▸ **Exercise requirements**:
When the string "relatedModels" occurs in a line of the records, show that line.

▸ **Material for the task**:
- - -
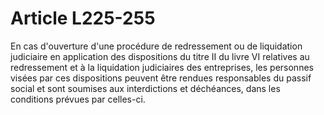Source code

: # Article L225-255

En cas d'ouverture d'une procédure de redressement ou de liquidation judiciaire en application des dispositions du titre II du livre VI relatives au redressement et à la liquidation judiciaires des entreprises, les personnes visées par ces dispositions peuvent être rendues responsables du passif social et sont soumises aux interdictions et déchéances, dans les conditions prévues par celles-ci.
- - -
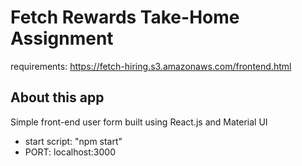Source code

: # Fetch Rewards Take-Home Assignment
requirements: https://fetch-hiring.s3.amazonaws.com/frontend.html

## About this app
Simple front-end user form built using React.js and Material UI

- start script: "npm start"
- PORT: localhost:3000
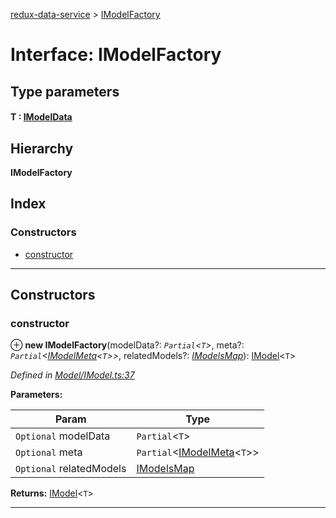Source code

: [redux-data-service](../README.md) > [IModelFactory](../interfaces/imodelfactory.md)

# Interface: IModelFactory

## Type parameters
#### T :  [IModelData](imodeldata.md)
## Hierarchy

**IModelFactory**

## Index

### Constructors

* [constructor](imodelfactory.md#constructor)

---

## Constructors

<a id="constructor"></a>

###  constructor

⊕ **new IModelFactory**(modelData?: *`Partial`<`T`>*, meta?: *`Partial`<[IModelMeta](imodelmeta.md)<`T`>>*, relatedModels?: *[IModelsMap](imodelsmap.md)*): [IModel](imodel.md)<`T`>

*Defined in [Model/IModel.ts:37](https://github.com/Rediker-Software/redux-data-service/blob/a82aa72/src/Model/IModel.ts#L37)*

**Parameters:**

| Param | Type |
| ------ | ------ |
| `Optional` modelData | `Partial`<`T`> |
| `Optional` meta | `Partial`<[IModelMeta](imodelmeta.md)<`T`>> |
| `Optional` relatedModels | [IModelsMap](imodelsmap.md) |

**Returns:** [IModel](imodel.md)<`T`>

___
- - -
▸ **Solution to this problem**:
⊕ **new IModelFactory**(modelData?: *`Partial`<`T`>*, meta?: *`Partial`<[IModelMeta](imodelmeta.md)<`T`>>*, relatedModels?: *[IModelsMap](imodelsmap.md)*): [IModel](imodel.md)<`T`>
| `Optional` relatedModels | [IModelsMap](imodelsmap.md) |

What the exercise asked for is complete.